_Your instructions_
Transcribe exactly everything in the data below from the line containing "Conduct thorough code" down to the line containing "The PowerShell extension", both lines included and nothing further.

_Exercise input_
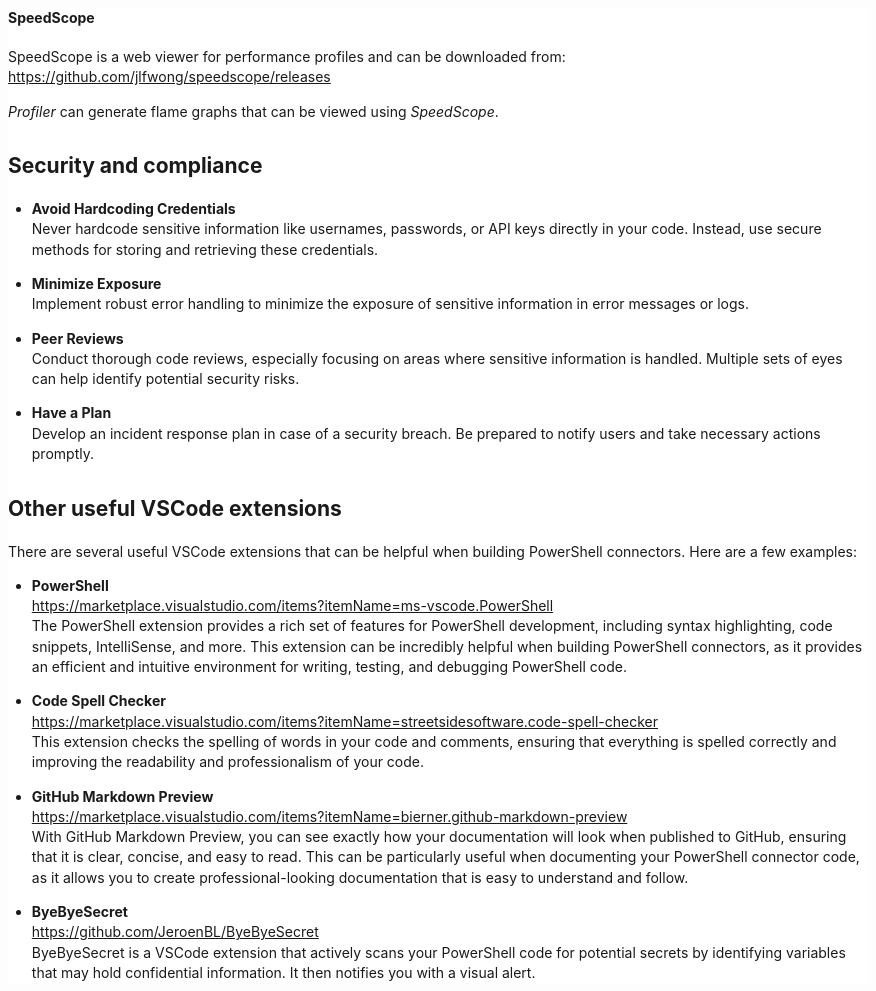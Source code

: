 #### SpeedScope

SpeedScope is a web viewer for performance profiles and can be downloaded from: https://github.com/jlfwong/speedscope/releases

_Profiler_ can generate flame graphs that can be viewed using _SpeedScope_.

## Security and compliance

- __Avoid Hardcoding Credentials__<br>
Never hardcode sensitive information like usernames, passwords, or API keys directly in your code. Instead, use secure methods for storing and retrieving these credentials.

- __Minimize Exposure__<br>
Implement robust error handling to minimize the exposure of sensitive information in error messages or logs.

- __Peer Reviews__<br>
Conduct thorough code reviews, especially focusing on areas where sensitive information is handled. Multiple sets of eyes can help identify potential security risks.

- __Have a Plan__<br>
Develop an incident response plan in case of a security breach. Be prepared to notify users and take necessary actions promptly.

## Other useful VSCode extensions

There are several useful VSCode extensions that can be helpful when building PowerShell connectors. Here are a few examples:

- __PowerShell__<br>https://marketplace.visualstudio.com/items?itemName=ms-vscode.PowerShell<br>
The PowerShell extension provides a rich set of features for PowerShell development, including syntax highlighting, code snippets, IntelliSense, and more. This extension can be incredibly helpful when building PowerShell connectors, as it provides an efficient and intuitive environment for writing, testing, and debugging PowerShell code.

- __Code Spell Checker__<br>https://marketplace.visualstudio.com/items?itemName=streetsidesoftware.code-spell-checker<br>
This extension checks the spelling of words in your code and comments, ensuring that everything is spelled correctly and improving the readability and professionalism of your code.

- __GitHub Markdown Preview__<br>https://marketplace.visualstudio.com/items?itemName=bierner.github-markdown-preview<br>
With GitHub Markdown Preview, you can see exactly how your documentation will look when published to GitHub, ensuring that it is clear, concise, and easy to read. This can be particularly useful when documenting your PowerShell connector code, as it allows you to create professional-looking documentation that is easy to understand and follow.

- __ByeByeSecret__<br>https://github.com/JeroenBL/ByeByeSecret<br>
ByeByeSecret is a VSCode extension that actively scans your PowerShell code for potential secrets by identifying variables that may hold confidential information. It then notifies you with a visual alert.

_Output below_
Conduct thorough code reviews, especially focusing on areas where sensitive information is handled. Multiple sets of eyes can help identify potential security risks.

- __Have a Plan__<br>
Develop an incident response plan in case of a security breach. Be prepared to notify users and take necessary actions promptly.

## Other useful VSCode extensions

There are several useful VSCode extensions that can be helpful when building PowerShell connectors. Here are a few examples:

- __PowerShell__<br>https://marketplace.visualstudio.com/items?itemName=ms-vscode.PowerShell<br>
The PowerShell extension provides a rich set of features for PowerShell development, including syntax highlighting, code snippets, IntelliSense, and more. This extension can be incredibly helpful when building PowerShell connectors, as it provides an efficient and intuitive environment for writing, testing, and debugging PowerShell code.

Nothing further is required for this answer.